B. Moment and Force Sensing

The sagittal plane moment between the user and prosthesis, and the force between the prosthesis and ground is sensed in order to infer user intent and coordinate prosthesis control. Based on biomechanical data [8], [9], the required range of measurements was determined to be 100 N·m of sagittal plane moment and a ground reaction force of 1000 N. The sagittal plane moment is measured above the knee joint at the socket interface and the ground reaction force is measured by the custom foot. The location of the sensors was chosen to avoid coupling the desired measured ground reaction force and sagittal moment with the joint torques. In addition, incorporating the ground reaction load cell into the structure of a custom foot eliminates the added weight of a separate load cell, and also enables separate measurement of the heel and ball of foot load.

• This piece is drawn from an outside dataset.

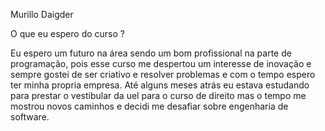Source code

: Murillo Daigder

O que eu espero do curso ?

 Eu espero um futuro na área sendo um bom profissional na parte de programação, pois esse curso me despertou um interesse de inovação e sempre gostei de ser criativo e resolver problemas e com o tempo espero ter minha propria empresa. Até alguns meses atrás eu estava estudando para prestar o vestibular da uel para o curso de direito mas o tempo me mostrou novos caminhos e decidi me desafiar sobre engenharia de software.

The sagittal plane moment sensor, as shown in Fig. 4, is designed to have a low profile in order to accommodate longer residual limbs. The sensor incorporates a full bridge of semi-conductor strain gages that measure the strains generated by the sagittal plane moment. Finite-element analysis, using ProEngineer Mechanica, was used to minimize the overall design height and to achieve the desired strains in the load cell. The sensor is fabricated from 7075 aluminum and has an assembled weight of 120 g including the stainless steel pyramid connector. The overall height of the sensor including the pyramid connector is 32 mm, with a rectangular base of 78 mm × 44 mm. The device was calibrated for a measurement range of 100 N·m, and exhibited linearity within ±5% error over the full-scale output.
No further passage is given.